Dust

Ping Kong
LodFod Stories
Published in
3 min readApr 15, 2020

He was dying. An enemy soldier had somehow crossed no man’s land dropped over the edge of the trench behind him. He’d reacted quickly, shooting the guy in the neck but not before getting shot in the stomach himself. They were both bleeding out, and they knew it. Neither felt the need to finish the job for the job was already done. The enemy had his hand cupped to his neck, trying desperately to staunch the bleeding, but deep down, he knew he was dying, faster than he was. The soldier was crying, silently, tears streaming down his face from the corners of his eyes, which were squeezed shut with grief. He wondered what that man was thinking of that brought him such sadness. Was it his loved ones, who he would never embrace again? Was it his friends, who would never hear his laugh again? Was it a pet who would never know where their master went? Or was it simply the fear all animals held, the fear of the unknown abyss that came after death? He had no way of knowing, for as he wondered these thoughts, the enemy had died, his back against the mud of the trench, his left side drenched in bright, scarlet blood.

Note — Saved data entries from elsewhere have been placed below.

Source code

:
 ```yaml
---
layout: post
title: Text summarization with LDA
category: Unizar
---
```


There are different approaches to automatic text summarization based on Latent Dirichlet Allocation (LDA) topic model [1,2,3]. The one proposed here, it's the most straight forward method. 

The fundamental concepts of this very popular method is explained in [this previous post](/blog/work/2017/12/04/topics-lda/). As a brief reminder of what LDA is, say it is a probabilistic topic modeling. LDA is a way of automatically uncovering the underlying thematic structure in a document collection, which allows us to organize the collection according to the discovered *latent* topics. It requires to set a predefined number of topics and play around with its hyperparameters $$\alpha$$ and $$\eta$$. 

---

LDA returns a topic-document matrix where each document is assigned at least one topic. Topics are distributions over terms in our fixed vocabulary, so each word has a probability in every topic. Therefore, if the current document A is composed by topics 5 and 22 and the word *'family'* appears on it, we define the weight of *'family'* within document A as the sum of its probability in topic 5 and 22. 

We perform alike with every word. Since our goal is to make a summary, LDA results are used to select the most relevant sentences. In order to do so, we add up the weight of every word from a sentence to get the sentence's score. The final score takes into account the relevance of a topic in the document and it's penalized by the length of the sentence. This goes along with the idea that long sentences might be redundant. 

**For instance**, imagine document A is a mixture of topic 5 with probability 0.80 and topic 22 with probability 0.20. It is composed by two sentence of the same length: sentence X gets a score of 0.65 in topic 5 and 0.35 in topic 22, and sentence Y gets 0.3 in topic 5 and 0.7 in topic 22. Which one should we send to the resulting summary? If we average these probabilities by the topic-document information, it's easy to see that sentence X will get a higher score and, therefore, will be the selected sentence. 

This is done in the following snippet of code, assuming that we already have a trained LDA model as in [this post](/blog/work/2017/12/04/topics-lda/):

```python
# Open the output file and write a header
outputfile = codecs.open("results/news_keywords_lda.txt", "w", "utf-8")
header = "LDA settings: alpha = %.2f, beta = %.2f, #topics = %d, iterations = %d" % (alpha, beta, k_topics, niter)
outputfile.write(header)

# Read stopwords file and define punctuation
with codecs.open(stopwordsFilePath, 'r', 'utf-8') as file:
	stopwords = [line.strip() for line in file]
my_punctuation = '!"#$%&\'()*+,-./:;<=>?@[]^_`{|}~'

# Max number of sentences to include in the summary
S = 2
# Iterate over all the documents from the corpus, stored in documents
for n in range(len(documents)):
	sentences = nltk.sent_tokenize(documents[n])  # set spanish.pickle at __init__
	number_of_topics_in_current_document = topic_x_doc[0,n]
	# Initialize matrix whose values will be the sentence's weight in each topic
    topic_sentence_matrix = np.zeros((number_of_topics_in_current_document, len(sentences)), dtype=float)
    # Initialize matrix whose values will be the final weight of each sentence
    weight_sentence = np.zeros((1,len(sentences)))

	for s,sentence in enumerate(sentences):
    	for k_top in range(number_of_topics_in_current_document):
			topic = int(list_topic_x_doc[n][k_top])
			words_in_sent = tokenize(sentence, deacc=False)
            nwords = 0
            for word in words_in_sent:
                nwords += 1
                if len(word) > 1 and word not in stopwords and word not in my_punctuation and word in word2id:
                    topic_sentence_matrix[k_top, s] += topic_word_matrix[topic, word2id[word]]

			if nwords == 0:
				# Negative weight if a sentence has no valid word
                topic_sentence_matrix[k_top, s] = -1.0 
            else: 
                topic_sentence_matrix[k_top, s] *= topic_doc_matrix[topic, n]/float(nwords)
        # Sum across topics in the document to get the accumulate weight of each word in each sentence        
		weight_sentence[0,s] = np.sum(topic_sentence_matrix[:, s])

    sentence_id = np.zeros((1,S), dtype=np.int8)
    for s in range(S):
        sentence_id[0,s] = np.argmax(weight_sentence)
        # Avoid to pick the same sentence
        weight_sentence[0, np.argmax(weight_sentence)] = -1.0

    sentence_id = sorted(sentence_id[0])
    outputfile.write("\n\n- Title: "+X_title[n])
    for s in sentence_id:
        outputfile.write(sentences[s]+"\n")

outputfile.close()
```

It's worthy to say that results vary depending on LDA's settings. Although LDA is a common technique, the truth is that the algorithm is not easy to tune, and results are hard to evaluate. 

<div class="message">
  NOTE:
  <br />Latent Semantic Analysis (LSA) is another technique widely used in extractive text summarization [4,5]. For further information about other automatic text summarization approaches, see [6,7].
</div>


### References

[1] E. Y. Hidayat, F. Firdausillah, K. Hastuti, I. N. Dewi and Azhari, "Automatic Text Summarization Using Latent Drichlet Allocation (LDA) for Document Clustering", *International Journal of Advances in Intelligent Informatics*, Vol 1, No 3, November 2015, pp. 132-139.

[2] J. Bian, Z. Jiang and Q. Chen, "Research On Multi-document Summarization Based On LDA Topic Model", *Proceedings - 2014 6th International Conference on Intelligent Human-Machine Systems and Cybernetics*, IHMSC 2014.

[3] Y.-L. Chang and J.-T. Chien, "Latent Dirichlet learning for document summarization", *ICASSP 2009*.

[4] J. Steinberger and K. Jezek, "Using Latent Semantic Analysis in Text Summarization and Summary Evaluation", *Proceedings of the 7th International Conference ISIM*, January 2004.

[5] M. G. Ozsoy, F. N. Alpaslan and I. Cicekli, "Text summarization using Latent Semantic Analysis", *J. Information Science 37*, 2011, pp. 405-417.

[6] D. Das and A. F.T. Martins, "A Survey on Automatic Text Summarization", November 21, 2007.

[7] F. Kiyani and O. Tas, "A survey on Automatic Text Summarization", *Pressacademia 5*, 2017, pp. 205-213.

He was not as lucky though. A bullet to the stomach was fatal, yes, but a slow, arduous, death. One with lots of time for memories and recalling of dreams. The man was not lucky enough to have one. He had no family who would mourn his death, no friends who would avenge him, no pets who would wonder where he went. So he lay there, blood pooling under him from the hole in his stomach, his boots, pants, and shirt caked in the mud of the damned trench he lay in. The trench that forced men to die by the hundreds for the gain of a couple feet. The trench that showed up as little more than a border on the war map back home.

What game was this, where millions of people would die for the sake of an ideology, of a belief. Millions of lives full of memories, bonds, laughs, smiles, tears and pain, simply thrown away because someone thought that they were worth the loss. There, across from him, a corpse of his supposed enemy, but what was it other than a corpse now? Just a few minutes ago, that cadaver was a living man, no, a boy. A boy who had lived perhaps nineteen years of life, nineteen years of 365 days just so that he could die in the mud and filth of the trench. Nineteen years of life. Of broken bones and ugly scars. Of stolen kisses and whispered sweet nothings. Of smiles and jokes and laughter. Nineteen years of living, only to end because he had been too gutsy, too stupid, too slow.

And so the man wept. A single tear, suspended on his eyelid for a second, maybe two, before falling down his cheek, from his chin, to the mud spattered, gore stained uniform he wore. For he knew the value of a life, the value of years of experiences, big and small, joyful and tragic, had. When he finally opened his eyes, he stared to the sky, and died, those final thoughts and curses now like so much dust.